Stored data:

[Start of Attachment]

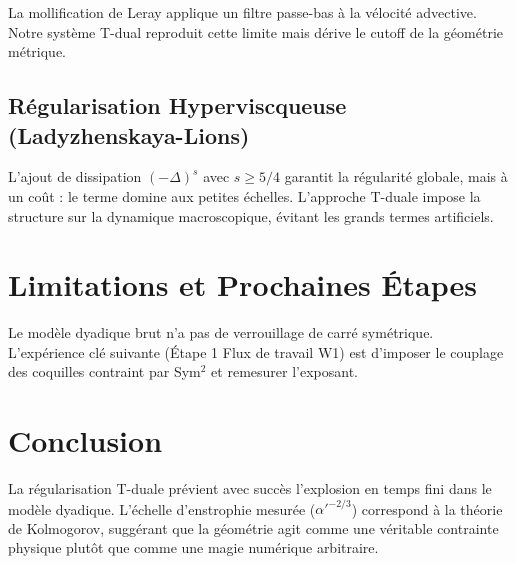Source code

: \documentclass[11pt,a4paper]{article}
\begin{document}
La mollification de Leray applique un filtre passe-bas à la
vélocité advective. Notre système T-dual reproduit cette limite
mais dérive le cutoff de la géométrie métrique.

\subsection{Régularisation Hyperviscqueuse (Ladyzhenskaya-Lions)}

L'ajout de dissipation $(-\Delta)^s$ avec $s \ge 5/4$ garantit la régularité
globale, mais à un coût : le terme domine aux petites échelles. L'approche
T-duale impose la structure sur la dynamique macroscopique, évitant les
grands termes artificiels.

\section{Limitations et Prochaines Étapes}

Le modèle dyadique brut n'a pas de verrouillage de carré symétrique.
L'expérience clé suivante (Étape 1 Flux de travail W1) est d'imposer
le couplage des coquilles contraint par Sym$^2$ et remesurer l'exposant.

\section{Conclusion}

La régularisation T-duale prévient avec succès l'explosion en temps fini dans
le modèle dyadique. L'échelle d'enstrophie mesurée ($\alpha'^{-2/3}$) correspond
à la théorie de Kolmogorov, suggérant que la géométrie agit comme une véritable
contrainte physique plutôt que comme une magie numérique arbitraire.
\end{document}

[End of Attachment]

> Prompt: Look through the entries above, and wherever a line holds the string "duale", copy it.

> Task response:
T-duale impose la structure sur la dynamique macroscopique, évitant les
La régularisation T-duale prévient avec succès l'explosion en temps fini dans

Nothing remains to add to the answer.